Album Review: Mississippi Fred McDowell “Come And Found You Gone”

Album Reviews, Albums, music

Mississippi Fred McDowell, of course, is a legend. He was one of the first country bluesmen to be rediscovered and recorded by scholars, and toward the end of his life toured across the country and overseas. Although he would claim “I don’t play no rock-and-roll music”, songs he performed like “Get Right Church” were covered by the Rolling Stones, and he guest appeared on an album with Don Nix. So for the fan of Mississippi traditional blues, the first commercial issue of these field recordings made by the eminent blues scholar Bill Ferris is a welcome discovery.
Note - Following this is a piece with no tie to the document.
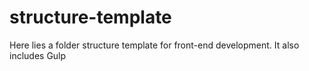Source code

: # structure-template
Here lies a folder structure template for front-end development. It also includes Gulp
McDowell’s home community of Como is stuck just where the hill country meets the Delta, and likewise, McDowell’s blues style seems to cross-breed the hill country and Delta styles. There are familiar standards here, of course, like “John Henry” and “Little Red Rooster”, but also unusual original compositions like “Dream I Went to the U.N.” where the lyrics say he went to “set the nation right.” There are also gospel tunes, including “Get Right Church”, “I Got Religion”, “You Gonna Meet King Jesus” and McDowell’s take on “Where Could I Go?” a tune that springs from the white country gospel tradition. On various tunes, McDowell is joined by his wife Annie Mae, and his friend Napoleon Strickland on harmonica. On the final track is an excerpt of an interview with Bill Ferris regarding these recordings. Extensive liner notes and photos increase the value of this lovingly-conceived issue of recordings that resurrect a voice from the grave. To listen to “Come and Found You Gone” is almost like spending an afternoon with Mississippi Fred McDowell on his front porch.